_Material for the task:_
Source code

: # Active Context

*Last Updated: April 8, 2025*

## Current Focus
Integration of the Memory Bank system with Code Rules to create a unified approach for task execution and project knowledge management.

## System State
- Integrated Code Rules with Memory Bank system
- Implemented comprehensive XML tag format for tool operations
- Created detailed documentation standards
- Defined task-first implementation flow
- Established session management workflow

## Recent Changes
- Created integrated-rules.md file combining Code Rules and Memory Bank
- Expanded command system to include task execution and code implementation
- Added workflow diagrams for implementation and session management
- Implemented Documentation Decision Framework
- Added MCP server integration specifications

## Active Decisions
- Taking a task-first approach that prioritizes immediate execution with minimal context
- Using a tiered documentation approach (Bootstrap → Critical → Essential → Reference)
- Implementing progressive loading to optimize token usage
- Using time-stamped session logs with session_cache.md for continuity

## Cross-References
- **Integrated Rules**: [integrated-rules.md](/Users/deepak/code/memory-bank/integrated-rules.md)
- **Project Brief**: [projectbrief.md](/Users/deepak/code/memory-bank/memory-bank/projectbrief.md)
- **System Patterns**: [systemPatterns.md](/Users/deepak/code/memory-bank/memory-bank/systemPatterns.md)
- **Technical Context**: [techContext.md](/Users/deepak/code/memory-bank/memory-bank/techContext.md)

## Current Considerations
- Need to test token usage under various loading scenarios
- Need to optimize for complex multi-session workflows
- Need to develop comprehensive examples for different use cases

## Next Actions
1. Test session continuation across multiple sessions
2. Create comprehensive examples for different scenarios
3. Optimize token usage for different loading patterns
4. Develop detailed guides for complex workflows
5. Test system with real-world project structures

_Your task:_ Every record above should be written out exactly.

_Response:_
Source code

: # Active Context

*Last Updated: April 8, 2025*

## Current Focus
Integration of the Memory Bank system with Code Rules to create a unified approach for task execution and project knowledge management.

## System State
- Integrated Code Rules with Memory Bank system
- Implemented comprehensive XML tag format for tool operations
- Created detailed documentation standards
- Defined task-first implementation flow
- Established session management workflow

## Recent Changes
- Created integrated-rules.md file combining Code Rules and Memory Bank
- Expanded command system to include task execution and code implementation
- Added workflow diagrams for implementation and session management
- Implemented Documentation Decision Framework
- Added MCP server integration specifications

## Active Decisions
- Taking a task-first approach that prioritizes immediate execution with minimal context
- Using a tiered documentation approach (Bootstrap → Critical → Essential → Reference)
- Implementing progressive loading to optimize token usage
- Using time-stamped session logs with session_cache.md for continuity

## Cross-References
- **Integrated Rules**: [integrated-rules.md](/Users/deepak/code/memory-bank/integrated-rules.md)
- **Project Brief**: [projectbrief.md](/Users/deepak/code/memory-bank/memory-bank/projectbrief.md)
- **System Patterns**: [systemPatterns.md](/Users/deepak/code/memory-bank/memory-bank/systemPatterns.md)
- **Technical Context**: [techContext.md](/Users/deepak/code/memory-bank/memory-bank/techContext.md)

## Current Considerations
- Need to test token usage under various loading scenarios
- Need to optimize for complex multi-session workflows
- Need to develop comprehensive examples for different use cases

## Next Actions
1. Test session continuation across multiple sessions
2. Create comprehensive examples for different scenarios
3. Optimize token usage for different loading patterns
4. Develop detailed guides for complex workflows
5. Test system with real-world project structures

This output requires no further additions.